Blank Editorials
Outlook
|October 01, 2024
Despite being under scrutiny during the Emergency, small journals like Himmat Weekly got around censorship by taking calculated risks
IRONIC is it not that a film on the Emergency was held up by what we call the Censor Board (officially the Central Board of Film Certification)? For it was during this infamous Emergency from 1975-77 that the Indian media, at that time essentially the print media, faced direct censorship for the first, and only time, since Independence.
On June 26, 1975, when the Indira Gandhi-led government declared a state of Emergency and announced that there would be press censorship, none of us knew what this meant. Censorship? How? Who would execute the policy? What were we as journalists supposed to do? At the time, I was working with a small independent news magazine called Himmat Weekly, founded by Rajmohan Gandhi who was also the editor-in-chief.

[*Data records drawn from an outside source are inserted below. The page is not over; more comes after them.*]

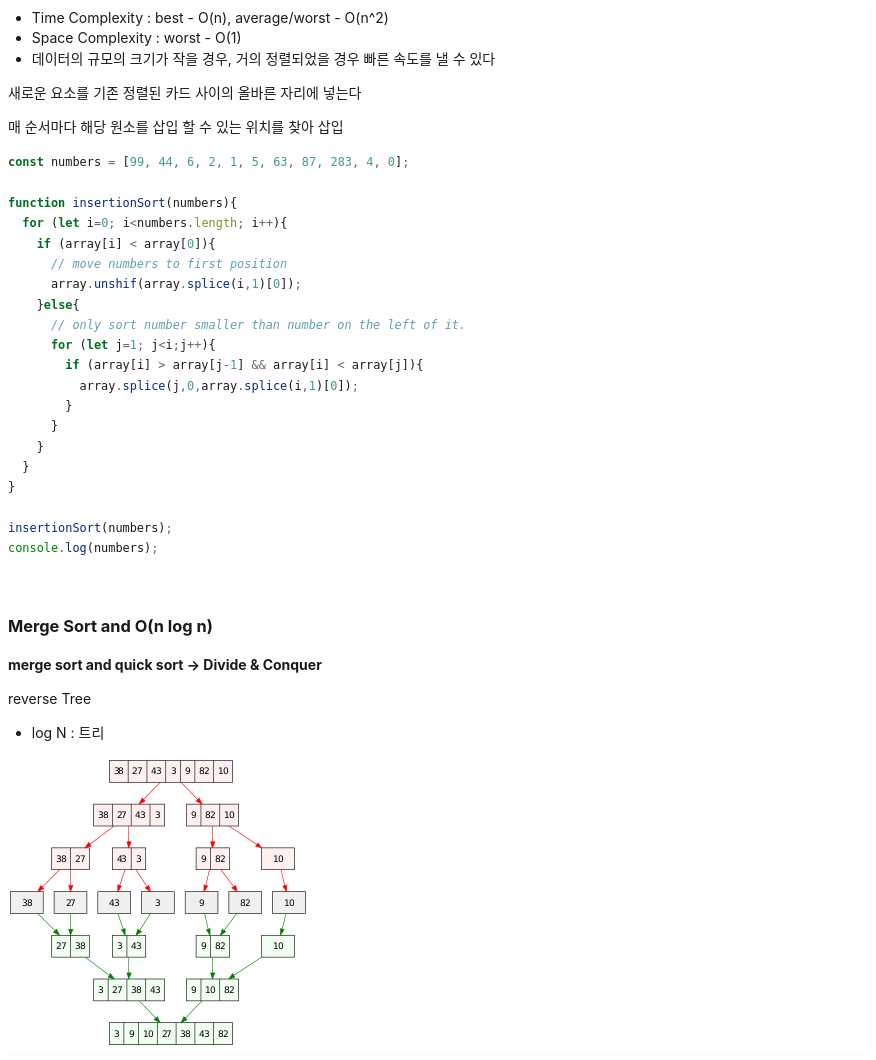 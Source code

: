 - Time Complexity : best - O(n), average/worst - O(n^2) 
- Space Complexity : worst - O(1)
- 데이터의 규모의 크기가 작을 경우, 거의 정렬되었을 경우 빠른 속도를 낼 수 있다

새로운 요소를 기존 정렬된 카드 사이의 올바른 자리에 넣는다

매 순서마다 해당 원소를 삽입 할 수 있는 위치를 찾아 삽입

```javascript
const numbers = [99, 44, 6, 2, 1, 5, 63, 87, 283, 4, 0];

function insertionSort(numbers){
  for (let i=0; i<numbers.length; i++){
    if (array[i] < array[0]){
      // move numbers to first position
      array.unshif(array.splice(i,1)[0]);
    }else{
      // only sort number smaller than number on the left of it.
      for (let j=1; j<i;j++){
        if (array[i] > array[j-1] && array[i] < array[j]){
          array.splice(j,0,array.splice(i,1)[0]);
        }
      }
    }
  }
}

insertionSort(numbers);
console.log(numbers);
```

<br/>

### Merge Sort and O(n log n)

**merge sort and quick sort -> Divide & Conquer**

reverse Tree

- log N : 트리

<img src="image/300px-Merge_sort_algorithm_diagram.svg.png" alt="img"  />
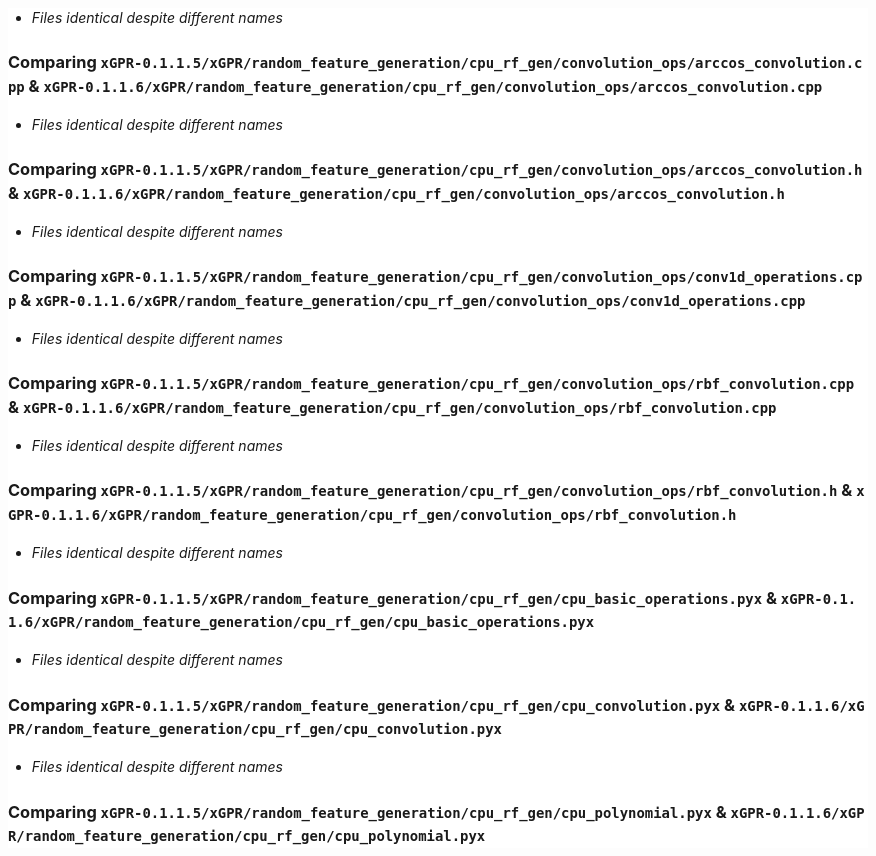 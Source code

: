  * *Files identical despite different names*

### Comparing `xGPR-0.1.1.5/xGPR/random_feature_generation/cpu_rf_gen/convolution_ops/arccos_convolution.cpp` & `xGPR-0.1.1.6/xGPR/random_feature_generation/cpu_rf_gen/convolution_ops/arccos_convolution.cpp`

 * *Files identical despite different names*

### Comparing `xGPR-0.1.1.5/xGPR/random_feature_generation/cpu_rf_gen/convolution_ops/arccos_convolution.h` & `xGPR-0.1.1.6/xGPR/random_feature_generation/cpu_rf_gen/convolution_ops/arccos_convolution.h`

 * *Files identical despite different names*

### Comparing `xGPR-0.1.1.5/xGPR/random_feature_generation/cpu_rf_gen/convolution_ops/conv1d_operations.cpp` & `xGPR-0.1.1.6/xGPR/random_feature_generation/cpu_rf_gen/convolution_ops/conv1d_operations.cpp`

 * *Files identical despite different names*

### Comparing `xGPR-0.1.1.5/xGPR/random_feature_generation/cpu_rf_gen/convolution_ops/rbf_convolution.cpp` & `xGPR-0.1.1.6/xGPR/random_feature_generation/cpu_rf_gen/convolution_ops/rbf_convolution.cpp`

 * *Files identical despite different names*

### Comparing `xGPR-0.1.1.5/xGPR/random_feature_generation/cpu_rf_gen/convolution_ops/rbf_convolution.h` & `xGPR-0.1.1.6/xGPR/random_feature_generation/cpu_rf_gen/convolution_ops/rbf_convolution.h`

 * *Files identical despite different names*

### Comparing `xGPR-0.1.1.5/xGPR/random_feature_generation/cpu_rf_gen/cpu_basic_operations.pyx` & `xGPR-0.1.1.6/xGPR/random_feature_generation/cpu_rf_gen/cpu_basic_operations.pyx`

 * *Files identical despite different names*

### Comparing `xGPR-0.1.1.5/xGPR/random_feature_generation/cpu_rf_gen/cpu_convolution.pyx` & `xGPR-0.1.1.6/xGPR/random_feature_generation/cpu_rf_gen/cpu_convolution.pyx`

 * *Files identical despite different names*

### Comparing `xGPR-0.1.1.5/xGPR/random_feature_generation/cpu_rf_gen/cpu_polynomial.pyx` & `xGPR-0.1.1.6/xGPR/random_feature_generation/cpu_rf_gen/cpu_polynomial.pyx`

I had joined as an assistant editor, and as the name suggests, our remit was to have the courage to call out the powerful and write about the powerless. Within six months of the declaration of the Emergency, I became the magazine's editor as R M Lala, one of the founding editors, stepped down.
On that first day, our small team of mostly young journalists had to decide what to do. Should we submit to censorship? Or shut shop? Or should we find a way around it, even if it meant taking considerable risks given that practically all the Opposition leaders had been swept up and thrown in jail and even journalists and other critics were not spared. Perhaps it was our youth, our ignorance or sheer bravado that made most of us feel we should fight censorship and continue to publish as long as we could.
Much like the other, and better-known instances of defiance, such as the The Indian Express printing a blank front page to inform its readers about censorship, Himmat Weekly too ran blank editorials in its first two issues. Only to be told that even leaving a blank space violated the censorship guidelines.